▶ _DESCRIPTION OF THE TASK_:
Compute how many lines in the entries below include the string "following". Only the number is wanted.

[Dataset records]

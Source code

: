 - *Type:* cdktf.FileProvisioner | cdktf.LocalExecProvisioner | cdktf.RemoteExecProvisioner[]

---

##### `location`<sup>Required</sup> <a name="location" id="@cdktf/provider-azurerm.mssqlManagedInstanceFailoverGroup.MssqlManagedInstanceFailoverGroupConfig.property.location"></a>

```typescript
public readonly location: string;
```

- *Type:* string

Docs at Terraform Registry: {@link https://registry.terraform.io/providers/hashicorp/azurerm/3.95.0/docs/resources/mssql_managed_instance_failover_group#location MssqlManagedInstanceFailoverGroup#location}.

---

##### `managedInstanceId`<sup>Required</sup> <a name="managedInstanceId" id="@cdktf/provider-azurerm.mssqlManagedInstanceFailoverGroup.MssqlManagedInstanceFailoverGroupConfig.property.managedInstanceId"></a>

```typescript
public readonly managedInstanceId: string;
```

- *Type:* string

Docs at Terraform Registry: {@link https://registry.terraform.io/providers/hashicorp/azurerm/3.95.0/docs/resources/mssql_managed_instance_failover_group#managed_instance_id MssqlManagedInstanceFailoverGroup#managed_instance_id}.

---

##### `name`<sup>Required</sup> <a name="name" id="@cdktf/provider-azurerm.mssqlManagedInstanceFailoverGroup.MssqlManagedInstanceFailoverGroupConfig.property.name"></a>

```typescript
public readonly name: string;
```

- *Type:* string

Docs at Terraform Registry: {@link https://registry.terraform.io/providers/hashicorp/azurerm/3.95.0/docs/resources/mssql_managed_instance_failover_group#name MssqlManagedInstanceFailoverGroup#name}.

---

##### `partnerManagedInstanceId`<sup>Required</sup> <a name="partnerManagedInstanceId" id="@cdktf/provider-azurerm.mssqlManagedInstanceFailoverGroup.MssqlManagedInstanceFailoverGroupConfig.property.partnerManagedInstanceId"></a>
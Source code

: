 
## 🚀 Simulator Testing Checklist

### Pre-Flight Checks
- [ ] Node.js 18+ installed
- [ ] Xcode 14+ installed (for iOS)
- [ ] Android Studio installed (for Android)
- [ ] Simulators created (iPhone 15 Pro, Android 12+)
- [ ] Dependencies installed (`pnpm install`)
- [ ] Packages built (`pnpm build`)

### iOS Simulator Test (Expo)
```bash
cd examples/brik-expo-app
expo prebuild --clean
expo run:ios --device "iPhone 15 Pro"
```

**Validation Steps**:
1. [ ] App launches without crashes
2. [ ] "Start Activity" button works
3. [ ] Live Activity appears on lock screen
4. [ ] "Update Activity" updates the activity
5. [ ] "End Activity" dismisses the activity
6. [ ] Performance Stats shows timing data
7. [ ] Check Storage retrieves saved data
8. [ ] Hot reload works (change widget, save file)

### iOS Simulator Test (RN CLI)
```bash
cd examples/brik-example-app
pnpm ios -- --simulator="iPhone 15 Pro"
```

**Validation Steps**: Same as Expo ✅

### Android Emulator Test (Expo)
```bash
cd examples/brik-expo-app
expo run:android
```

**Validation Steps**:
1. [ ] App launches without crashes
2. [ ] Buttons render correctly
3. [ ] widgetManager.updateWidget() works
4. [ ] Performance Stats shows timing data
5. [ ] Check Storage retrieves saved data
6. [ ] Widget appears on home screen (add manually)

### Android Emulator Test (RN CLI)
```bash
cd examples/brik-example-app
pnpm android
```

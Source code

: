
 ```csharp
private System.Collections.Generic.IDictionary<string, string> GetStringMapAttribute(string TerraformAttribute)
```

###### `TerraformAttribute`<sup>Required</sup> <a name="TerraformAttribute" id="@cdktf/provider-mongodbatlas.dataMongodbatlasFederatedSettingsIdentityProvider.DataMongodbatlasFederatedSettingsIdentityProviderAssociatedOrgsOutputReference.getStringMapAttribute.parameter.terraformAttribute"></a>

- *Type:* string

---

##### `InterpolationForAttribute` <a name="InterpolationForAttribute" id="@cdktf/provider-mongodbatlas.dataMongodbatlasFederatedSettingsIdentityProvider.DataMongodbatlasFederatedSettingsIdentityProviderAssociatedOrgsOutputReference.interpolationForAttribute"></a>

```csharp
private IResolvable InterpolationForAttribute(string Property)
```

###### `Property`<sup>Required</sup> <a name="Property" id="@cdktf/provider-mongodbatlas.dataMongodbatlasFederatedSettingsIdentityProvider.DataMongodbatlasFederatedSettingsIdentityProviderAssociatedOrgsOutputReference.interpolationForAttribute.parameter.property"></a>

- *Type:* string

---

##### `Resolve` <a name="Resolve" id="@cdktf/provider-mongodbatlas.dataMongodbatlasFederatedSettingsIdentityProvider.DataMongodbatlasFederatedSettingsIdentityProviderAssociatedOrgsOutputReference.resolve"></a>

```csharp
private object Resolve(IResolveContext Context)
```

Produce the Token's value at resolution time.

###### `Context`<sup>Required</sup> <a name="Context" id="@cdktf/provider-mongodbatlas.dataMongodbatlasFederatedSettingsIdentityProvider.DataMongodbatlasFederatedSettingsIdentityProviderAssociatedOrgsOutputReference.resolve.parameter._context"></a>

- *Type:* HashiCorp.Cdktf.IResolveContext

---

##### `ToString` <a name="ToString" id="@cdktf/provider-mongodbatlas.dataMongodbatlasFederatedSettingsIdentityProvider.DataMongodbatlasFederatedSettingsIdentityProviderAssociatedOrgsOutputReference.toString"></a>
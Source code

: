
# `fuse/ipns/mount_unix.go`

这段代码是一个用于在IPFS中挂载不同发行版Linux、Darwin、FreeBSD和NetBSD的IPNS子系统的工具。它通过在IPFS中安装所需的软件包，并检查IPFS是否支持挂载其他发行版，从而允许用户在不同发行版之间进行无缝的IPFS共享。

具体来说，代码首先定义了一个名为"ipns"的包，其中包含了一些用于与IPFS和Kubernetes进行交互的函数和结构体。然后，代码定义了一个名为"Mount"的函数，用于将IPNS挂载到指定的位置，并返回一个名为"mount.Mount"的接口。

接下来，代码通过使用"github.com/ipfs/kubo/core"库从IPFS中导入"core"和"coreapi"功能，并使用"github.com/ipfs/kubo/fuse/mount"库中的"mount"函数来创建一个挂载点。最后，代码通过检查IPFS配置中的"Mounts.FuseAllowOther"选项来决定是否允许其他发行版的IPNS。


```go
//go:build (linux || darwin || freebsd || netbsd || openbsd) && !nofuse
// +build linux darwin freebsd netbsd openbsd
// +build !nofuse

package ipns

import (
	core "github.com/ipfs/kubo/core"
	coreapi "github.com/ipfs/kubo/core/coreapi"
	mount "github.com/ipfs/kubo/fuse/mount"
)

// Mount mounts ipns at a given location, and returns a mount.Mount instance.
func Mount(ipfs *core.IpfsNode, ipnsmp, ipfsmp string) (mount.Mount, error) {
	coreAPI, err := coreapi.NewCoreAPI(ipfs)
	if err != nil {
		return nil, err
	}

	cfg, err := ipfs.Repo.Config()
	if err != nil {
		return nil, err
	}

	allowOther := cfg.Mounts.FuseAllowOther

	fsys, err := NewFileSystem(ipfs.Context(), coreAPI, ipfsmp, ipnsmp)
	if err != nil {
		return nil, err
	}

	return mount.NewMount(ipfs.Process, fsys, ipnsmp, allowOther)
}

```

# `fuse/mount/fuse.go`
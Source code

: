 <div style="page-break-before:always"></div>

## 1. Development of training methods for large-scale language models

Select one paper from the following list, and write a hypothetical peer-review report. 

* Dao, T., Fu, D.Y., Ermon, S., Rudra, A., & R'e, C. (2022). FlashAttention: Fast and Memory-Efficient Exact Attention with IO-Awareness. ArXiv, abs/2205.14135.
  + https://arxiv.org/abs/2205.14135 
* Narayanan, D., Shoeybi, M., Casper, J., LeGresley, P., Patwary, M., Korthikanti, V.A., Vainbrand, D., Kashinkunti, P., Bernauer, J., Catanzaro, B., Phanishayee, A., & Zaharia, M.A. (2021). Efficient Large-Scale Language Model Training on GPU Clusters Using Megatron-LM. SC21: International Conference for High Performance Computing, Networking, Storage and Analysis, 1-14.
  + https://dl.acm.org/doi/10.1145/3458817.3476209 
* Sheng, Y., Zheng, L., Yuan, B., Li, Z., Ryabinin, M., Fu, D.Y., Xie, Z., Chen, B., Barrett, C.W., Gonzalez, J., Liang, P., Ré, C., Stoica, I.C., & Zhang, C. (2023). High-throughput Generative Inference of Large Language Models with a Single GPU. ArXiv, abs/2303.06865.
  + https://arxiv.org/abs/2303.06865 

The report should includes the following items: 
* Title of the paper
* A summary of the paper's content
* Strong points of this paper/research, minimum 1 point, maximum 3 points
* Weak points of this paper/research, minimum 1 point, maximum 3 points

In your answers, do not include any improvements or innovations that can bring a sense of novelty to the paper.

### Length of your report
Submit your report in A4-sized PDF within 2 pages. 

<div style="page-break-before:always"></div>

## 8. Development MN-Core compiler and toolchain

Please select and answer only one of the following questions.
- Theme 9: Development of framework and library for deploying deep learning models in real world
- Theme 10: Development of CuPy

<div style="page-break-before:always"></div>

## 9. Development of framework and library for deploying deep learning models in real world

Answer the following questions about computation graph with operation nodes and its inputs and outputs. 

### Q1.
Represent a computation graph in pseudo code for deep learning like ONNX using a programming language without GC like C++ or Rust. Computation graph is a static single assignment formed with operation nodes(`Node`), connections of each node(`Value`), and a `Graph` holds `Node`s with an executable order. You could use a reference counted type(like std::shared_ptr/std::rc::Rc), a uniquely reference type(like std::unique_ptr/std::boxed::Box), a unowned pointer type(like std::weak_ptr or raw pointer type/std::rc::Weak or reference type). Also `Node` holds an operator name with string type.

▶ _SOLUTION FOR THIS TASK_:
4